Search term "krokem": copy each line of the records that contains it.
----- Records provided -----
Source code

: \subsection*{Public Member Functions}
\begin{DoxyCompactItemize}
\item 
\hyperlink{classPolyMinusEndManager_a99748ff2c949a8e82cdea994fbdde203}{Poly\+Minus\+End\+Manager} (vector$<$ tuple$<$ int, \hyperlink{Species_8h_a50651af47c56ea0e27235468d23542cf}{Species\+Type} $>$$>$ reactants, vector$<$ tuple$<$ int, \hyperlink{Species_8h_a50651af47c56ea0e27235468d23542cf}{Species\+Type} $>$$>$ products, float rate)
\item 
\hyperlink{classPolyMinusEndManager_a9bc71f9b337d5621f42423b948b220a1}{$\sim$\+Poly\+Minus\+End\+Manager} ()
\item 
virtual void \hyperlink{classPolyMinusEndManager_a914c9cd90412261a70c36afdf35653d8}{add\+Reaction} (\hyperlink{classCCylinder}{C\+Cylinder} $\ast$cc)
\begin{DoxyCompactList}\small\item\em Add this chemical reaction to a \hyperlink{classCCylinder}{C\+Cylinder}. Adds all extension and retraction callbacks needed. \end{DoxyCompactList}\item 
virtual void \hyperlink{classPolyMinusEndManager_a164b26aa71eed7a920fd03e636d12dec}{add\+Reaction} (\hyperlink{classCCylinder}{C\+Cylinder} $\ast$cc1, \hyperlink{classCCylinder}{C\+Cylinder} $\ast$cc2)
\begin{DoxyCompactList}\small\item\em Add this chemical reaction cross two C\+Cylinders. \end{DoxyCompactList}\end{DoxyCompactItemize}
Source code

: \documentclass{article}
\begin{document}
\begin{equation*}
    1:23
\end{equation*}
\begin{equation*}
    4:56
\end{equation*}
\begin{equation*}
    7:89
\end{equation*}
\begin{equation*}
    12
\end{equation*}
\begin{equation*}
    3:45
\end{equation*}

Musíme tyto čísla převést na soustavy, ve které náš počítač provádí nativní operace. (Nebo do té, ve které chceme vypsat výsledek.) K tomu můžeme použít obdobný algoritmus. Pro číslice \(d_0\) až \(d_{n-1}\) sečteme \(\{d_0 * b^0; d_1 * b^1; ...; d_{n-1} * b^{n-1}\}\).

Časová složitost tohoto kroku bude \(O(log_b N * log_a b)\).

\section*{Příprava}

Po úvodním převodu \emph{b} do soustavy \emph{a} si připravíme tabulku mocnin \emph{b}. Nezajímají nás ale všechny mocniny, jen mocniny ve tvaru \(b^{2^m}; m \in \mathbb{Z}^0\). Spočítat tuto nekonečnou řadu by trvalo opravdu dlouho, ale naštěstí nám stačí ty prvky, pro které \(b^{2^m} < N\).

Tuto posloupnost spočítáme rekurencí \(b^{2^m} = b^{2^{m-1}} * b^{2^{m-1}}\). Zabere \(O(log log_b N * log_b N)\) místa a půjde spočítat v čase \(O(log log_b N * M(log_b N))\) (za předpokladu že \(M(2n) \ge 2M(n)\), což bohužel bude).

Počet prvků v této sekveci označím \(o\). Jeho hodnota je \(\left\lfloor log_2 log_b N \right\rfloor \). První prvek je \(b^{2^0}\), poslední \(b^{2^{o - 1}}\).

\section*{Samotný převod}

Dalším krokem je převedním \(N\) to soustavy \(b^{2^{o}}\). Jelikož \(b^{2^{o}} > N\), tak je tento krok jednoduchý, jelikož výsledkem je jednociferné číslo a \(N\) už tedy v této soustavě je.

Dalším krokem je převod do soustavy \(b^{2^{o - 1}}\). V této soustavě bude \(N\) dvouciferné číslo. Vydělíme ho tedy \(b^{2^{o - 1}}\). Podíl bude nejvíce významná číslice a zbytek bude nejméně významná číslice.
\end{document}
-----
Written solution —
Dalším krokem je převedním \(N\) to soustavy \(b^{2^{o}}\). Jelikož \(b^{2^{o}} > N\), tak je tento krok jednoduchý, jelikož výsledkem je jednociferné číslo a \(N\) už tedy v této soustavě je.
Dalším krokem je převod do soustavy \(b^{2^{o - 1}}\). V této soustavě bude \(N\) dvouciferné číslo. Vydělíme ho tedy \(b^{2^{o - 1}}\). Podíl bude nejvíce významná číslice a zbytek bude nejméně významná číslice.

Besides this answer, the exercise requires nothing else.